WHERE IN THE WORLD DO OUR GRAINS GO?
FEEDING THE GLOBE WITH CANADIAN WHEAT AND BARLEY
BY IAN DOIG
Canada is one of the world’s top grain exporters, and wheat and barley will make up a crucial component of the Canadian government’s plan to boost agri-food exports to $75 billion from $55 billion annually by 2025.
Many countries purchase these Canadian crops for their high quality and excellent characteristics as food and beverage ingredients. Canada has long been one of the world’s top-five wheat exporters, and the United States Department of Agriculture estimated that we will export 23 million metric tonnes (MMT) of it in 2017/18 crop year (August 31, 2017, to July 31, 2018). As Canada’s top grain market, the United States imported almost 1.3 MMT of this nation’s wheat in 2016/17.

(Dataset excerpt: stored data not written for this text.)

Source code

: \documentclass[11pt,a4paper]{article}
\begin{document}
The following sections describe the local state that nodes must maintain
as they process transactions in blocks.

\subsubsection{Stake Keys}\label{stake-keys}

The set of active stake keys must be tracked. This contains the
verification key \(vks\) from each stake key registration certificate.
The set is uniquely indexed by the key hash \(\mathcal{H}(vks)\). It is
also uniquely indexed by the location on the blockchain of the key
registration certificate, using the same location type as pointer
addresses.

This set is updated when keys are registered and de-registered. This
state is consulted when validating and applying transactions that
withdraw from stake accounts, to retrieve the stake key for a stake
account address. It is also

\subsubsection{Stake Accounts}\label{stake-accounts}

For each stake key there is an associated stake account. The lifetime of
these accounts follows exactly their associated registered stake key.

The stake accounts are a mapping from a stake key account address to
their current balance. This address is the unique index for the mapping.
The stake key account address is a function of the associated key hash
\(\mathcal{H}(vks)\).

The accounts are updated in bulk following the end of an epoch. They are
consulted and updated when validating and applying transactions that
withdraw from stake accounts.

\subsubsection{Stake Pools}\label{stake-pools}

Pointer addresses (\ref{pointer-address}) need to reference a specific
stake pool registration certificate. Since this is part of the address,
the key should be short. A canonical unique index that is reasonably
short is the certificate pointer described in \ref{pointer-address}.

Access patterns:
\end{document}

Canadian barley is primarily grown as livestock feed, for distillation and to produce malt for brewing, with some used for various human food products such as barley flour, a nutritious, high-fibre ingredient used in bread products and dishes such as soups and stews. Canada exported approximately 1.9 MMT of barley in 2017—mainly to the United States, China, Japan and Saudi Arabia—with much of this destined for malting and beer making. Additionally, most of the malting barley we produce stays in Canada and is used by brewers who produced 22.3 million hectolitres of beer—85 per cent of the amount consumed here in 2016.